Copy out the data exactly as it appears, without a single image.

• _INPUT_:
• • •
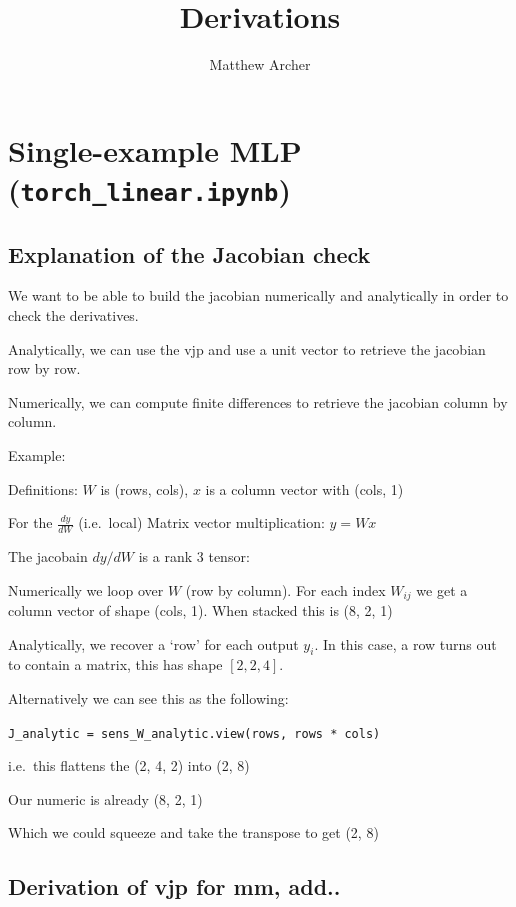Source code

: \documentclass[11pt]{article}
\title{Derivations}
\author{Matthew Archer}
\date{}
\begin{document}
\maketitle
\tableofcontents

\section{Single-example MLP (\texttt{torch\_linear.ipynb})}

\subsection{Explanation of the Jacobian check}

We want to be able to build the jacobian numerically and analytically in order
to check the derivatives.

Analytically, we can use the vjp and use a unit vector to retrieve the jacobian
row by row.

Numerically, we can compute finite differences to retrieve the jacobian column
by column.

Example:

Definitions: $W$ is (rows, cols), $x$ is a column vector with (cols, 1)

For the $\frac{dy}{dW}$ (i.e.\ local) Matrix vector multiplication: $y = W x$

The jacobain $dy / dW$ is a rank 3 tensor:

Numerically we loop over $W$ (row by column). For each index $W_{ij}$ we get a
column vector of shape (cols, 1). When stacked this is (8, 2, 1)

Analytically, we recover a `row' for each output $y_i$. In this case, a row
turns out to contain a matrix, this has shape $[2, 2, 4]$.

\medskip
Alternatively we can see this as the following:

\texttt{J\_analytic = sens\_W\_analytic.view(rows, rows * cols)}

i.e.\ this flattens the (2, 4, 2) into (2, 8)

Our numeric is already (8, 2, 1)

Which we could squeeze and take the transpose to get (2, 8)

\subsection{Derivation of vjp for mm, add..}
\end{document}
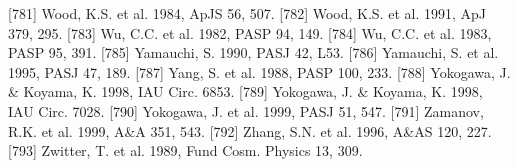 \documentclass{aa}
\begin{document}
\begin{thebibliography}{}
\bibitem[]{}[781] Wood, K.S. et al. 1984, ApJS 56, 507.
\bibitem[]{}[782] Wood, K.S. et al. 1991, ApJ 379, 295.
\bibitem[]{}[783] Wu, C.C. et al. 1982, PASP 94, 149.
\bibitem[]{}[784] Wu, C.C. et al. 1983, PASP 95, 391.
\bibitem[]{}[785] Yamauchi, S. 1990, PASJ 42, L53.
\bibitem[]{}[786] Yamauchi, S. et al. 1995, PASJ 47, 189.
\bibitem[]{}[787] Yang, S. et al. 1988, PASP 100, 233.
\bibitem[]{}[788] Yokogawa, J. \& Koyama, K. 1998, IAU Circ. 6853.
\bibitem[]{}[789] Yokogawa, J. \& Koyama, K. 1998, IAU Circ. 7028.
\bibitem[]{}[790] Yokogawa, J. et al. 1999, PASJ 51, 547.
\bibitem[]{}[791] Zamanov, R.K. et al. 1999, A\&A 351, 543.
\bibitem[]{}[792] Zhang, S.N. et al. 1996, A\&AS 120, 227.
\bibitem[]{}[793] Zwitter, T. et al. 1989, Fund Cosm. Physics 13, 309.

\end{thebibliography}
\end{document}
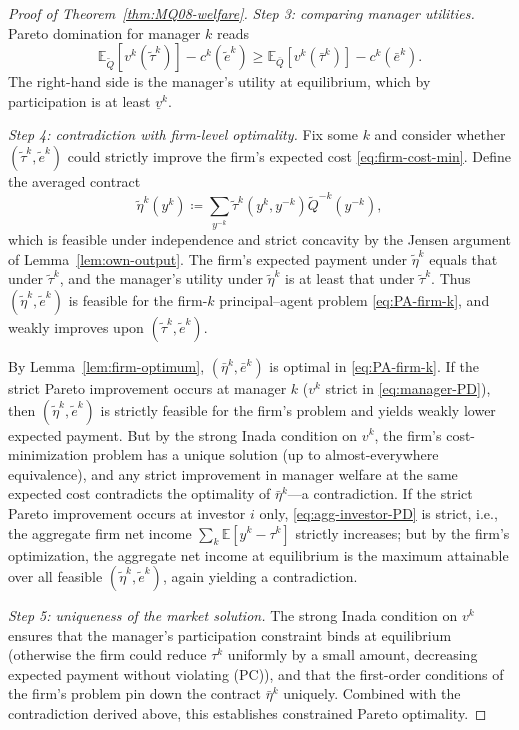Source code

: \documentclass[11pt,a4paper,oneside]{book}
\def\E{\mathbb{E}}
\def\geq{\geqslant}
\theoremstyle{plain}
\theoremstyle{definition}
\theoremstyle{remark}
\numberwithin{equation}{chapter}
\begin{document}
\begin{proof}[Proof of Theorem~\ref{thm:MQ08-welfare}]
\emph{Step 3: comparing manager utilities.}
Pareto domination for manager $k$ reads
\begin{equation}\label{eq:manager-PD}
  \E_{\widetilde{Q}}[v^k(\widetilde{\tau}^k)] - c^k(\widetilde{e}^k) \geq \E_{\bar{Q}}[v^k(\bar{\tau}^k)] - c^k(\bar{e}^k).
\end{equation}
The right-hand side is the manager's utility at equilibrium, which by participation is at least $\underline{v}^k$.

\emph{Step 4: contradiction with firm-level optimality.}
Fix some $k$ and consider whether $(\widetilde{\tau}^k, \widetilde{e}^k)$ could strictly improve the firm's expected cost \eqref{eq:firm-cost-min}.
Define the averaged contract
\begin{equation*}
  \widetilde{\eta}^k(y^k) \coloneqq \sum_{y^{-k}} \widetilde{\tau}^k(y^k, y^{-k}) \widetilde{Q}^{-k}(y^{-k}),
\end{equation*}
which is feasible under independence and strict concavity by the Jensen argument of Lemma~\ref{lem:own-output}.
The firm's expected payment under $\widetilde{\eta}^k$ equals that under $\widetilde{\tau}^k$, and the manager's utility under $\widetilde{\eta}^k$ is at least that under $\widetilde{\tau}^k$.
Thus $(\widetilde{\eta}^k, \widetilde{e}^k)$ is feasible for the firm-$k$ principal--agent problem \eqref{eq:PA-firm-k}, and weakly improves upon $(\widetilde{\tau}^k, \widetilde{e}^k)$.

By Lemma~\ref{lem:firm-optimum}, $(\bar{\eta}^k, \bar{e}^k)$ is optimal in \eqref{eq:PA-firm-k}.
If the strict Pareto improvement occurs at manager $k$ ($v^k$ strict in \eqref{eq:manager-PD}), then $(\widetilde{\eta}^k, \widetilde{e}^k)$ is strictly feasible for the firm's problem and yields weakly lower expected payment.
But by the strong Inada condition on $v^k$, the firm's cost-minimization problem has a unique solution (up to almost-everywhere equivalence), and any strict improvement in manager welfare at the same expected cost contradicts the optimality of $\bar{\eta}^k$---a contradiction.
If the strict Pareto improvement occurs at investor $i$ only, \eqref{eq:agg-investor-PD} is strict, i.e., the aggregate firm net income $\sum_k \E[y^k - \tau^k]$ strictly increases; but by the firm's optimization, the aggregate net income at equilibrium is the maximum attainable over all feasible $(\widetilde{\eta}^k, \widetilde{e}^k)$, again yielding a contradiction.

\emph{Step 5: uniqueness of the market solution.}
The strong Inada condition on $v^k$ ensures that the manager's participation constraint binds at equilibrium (otherwise the firm could reduce $\tau^k$ uniformly by a small amount, decreasing expected payment without violating (PC)), and that the first-order conditions of the firm's problem pin down the contract $\bar{\eta}^k$ uniquely.
Combined with the contradiction derived above, this establishes constrained Pareto optimality.
\end{proof}
\end{document}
• • •
• _WRITTEN ANSWER_:
Source code

: \documentclass[11pt]{article}
\title{Derivations}
\author{Matthew Archer}
\date{}
\begin{document}
\maketitle
\tableofcontents

\section{Single-example MLP (\texttt{torch\_linear.ipynb})}

\subsection{Explanation of the Jacobian check}

We want to be able to build the jacobian numerically and analytically in order
to check the derivatives.

Analytically, we can use the vjp and use a unit vector to retrieve the jacobian
row by row.

Numerically, we can compute finite differences to retrieve the jacobian column
by column.

Example:

Definitions: $W$ is (rows, cols), $x$ is a column vector with (cols, 1)

For the $\frac{dy}{dW}$ (i.e.\ local) Matrix vector multiplication: $y = W x$

The jacobain $dy / dW$ is a rank 3 tensor:

Numerically we loop over $W$ (row by column). For each index $W_{ij}$ we get a
column vector of shape (cols, 1). When stacked this is (8, 2, 1)

Analytically, we recover a `row' for each output $y_i$. In this case, a row
turns out to contain a matrix, this has shape $[2, 2, 4]$.

\medskip
Alternatively we can see this as the following:

\texttt{J\_analytic = sens\_W\_analytic.view(rows, rows * cols)}

i.e.\ this flattens the (2, 4, 2) into (2, 8)

Our numeric is already (8, 2, 1)

Which we could squeeze and take the transpose to get (2, 8)

\subsection{Derivation of vjp for mm, add..}
\end{document}
 \documentclass{aa}
\begin{document}
\begin{thebibliography}{}
\bibitem[]{}[781] Wood, K.S. et al. 1984, ApJS 56, 507.
\bibitem[]{}[782] Wood, K.S. et al. 1991, ApJ 379, 295.
\bibitem[]{}[783] Wu, C.C. et al. 1982, PASP 94, 149.
\bibitem[]{}[784] Wu, C.C. et al. 1983, PASP 95, 391.
\bibitem[]{}[785] Yamauchi, S. 1990, PASJ 42, L53.
\bibitem[]{}[786] Yamauchi, S. et al. 1995, PASJ 47, 189.
\bibitem[]{}[787] Yang, S. et al. 1988, PASP 100, 233.
\bibitem[]{}[788] Yokogawa, J. \& Koyama, K. 1998, IAU Circ. 6853.
\bibitem[]{}[789] Yokogawa, J. \& Koyama, K. 1998, IAU Circ. 7028.
\bibitem[]{}[790] Yokogawa, J. et al. 1999, PASJ 51, 547.
\bibitem[]{}[791] Zamanov, R.K. et al. 1999, A\&A 351, 543.
\bibitem[]{}[792] Zhang, S.N. et al. 1996, A\&AS 120, 227.
\bibitem[]{}[793] Zwitter, T. et al. 1989, Fund Cosm. Physics 13, 309.

\end{thebibliography}
\end{document}
Source code

: \documentclass[11pt,a4paper,oneside]{book}
\def\E{\mathbb{E}}
\def\geq{\geqslant}
\theoremstyle{plain}
\theoremstyle{definition}
\theoremstyle{remark}
\numberwithin{equation}{chapter}
\begin{document}
\begin{proof}[Proof of Theorem~\ref{thm:MQ08-welfare}]
\emph{Step 3: comparing manager utilities.}
Pareto domination for manager $k$ reads
\begin{equation}\label{eq:manager-PD}
  \E_{\widetilde{Q}}[v^k(\widetilde{\tau}^k)] - c^k(\widetilde{e}^k) \geq \E_{\bar{Q}}[v^k(\bar{\tau}^k)] - c^k(\bar{e}^k).
\end{equation}
The right-hand side is the manager's utility at equilibrium, which by participation is at least $\underline{v}^k$.

\emph{Step 4: contradiction with firm-level optimality.}
Fix some $k$ and consider whether $(\widetilde{\tau}^k, \widetilde{e}^k)$ could strictly improve the firm's expected cost \eqref{eq:firm-cost-min}.
Define the averaged contract
\begin{equation*}
  \widetilde{\eta}^k(y^k) \coloneqq \sum_{y^{-k}} \widetilde{\tau}^k(y^k, y^{-k}) \widetilde{Q}^{-k}(y^{-k}),
\end{equation*}
which is feasible under independence and strict concavity by the Jensen argument of Lemma~\ref{lem:own-output}.
The firm's expected payment under $\widetilde{\eta}^k$ equals that under $\widetilde{\tau}^k$, and the manager's utility under $\widetilde{\eta}^k$ is at least that under $\widetilde{\tau}^k$.
Thus $(\widetilde{\eta}^k, \widetilde{e}^k)$ is feasible for the firm-$k$ principal--agent problem \eqref{eq:PA-firm-k}, and weakly improves upon $(\widetilde{\tau}^k, \widetilde{e}^k)$.

By Lemma~\ref{lem:firm-optimum}, $(\bar{\eta}^k, \bar{e}^k)$ is optimal in \eqref{eq:PA-firm-k}.
If the strict Pareto improvement occurs at manager $k$ ($v^k$ strict in \eqref{eq:manager-PD}), then $(\widetilde{\eta}^k, \widetilde{e}^k)$ is strictly feasible for the firm's problem and yields weakly lower expected payment.
But by the strong Inada condition on $v^k$, the firm's cost-minimization problem has a unique solution (up to almost-everywhere equivalence), and any strict improvement in manager welfare at the same expected cost contradicts the optimality of $\bar{\eta}^k$---a contradiction.
If the strict Pareto improvement occurs at investor $i$ only, \eqref{eq:agg-investor-PD} is strict, i.e., the aggregate firm net income $\sum_k \E[y^k - \tau^k]$ strictly increases; but by the firm's optimization, the aggregate net income at equilibrium is the maximum attainable over all feasible $(\widetilde{\eta}^k, \widetilde{e}^k)$, again yielding a contradiction.

\emph{Step 5: uniqueness of the market solution.}
The strong Inada condition on $v^k$ ensures that the manager's participation constraint binds at equilibrium (otherwise the firm could reduce $\tau^k$ uniformly by a small amount, decreasing expected payment without violating (PC)), and that the first-order conditions of the firm's problem pin down the contract $\bar{\eta}^k$ uniquely.
Combined with the contradiction derived above, this establishes constrained Pareto optimality.
\end{proof}
\end{document}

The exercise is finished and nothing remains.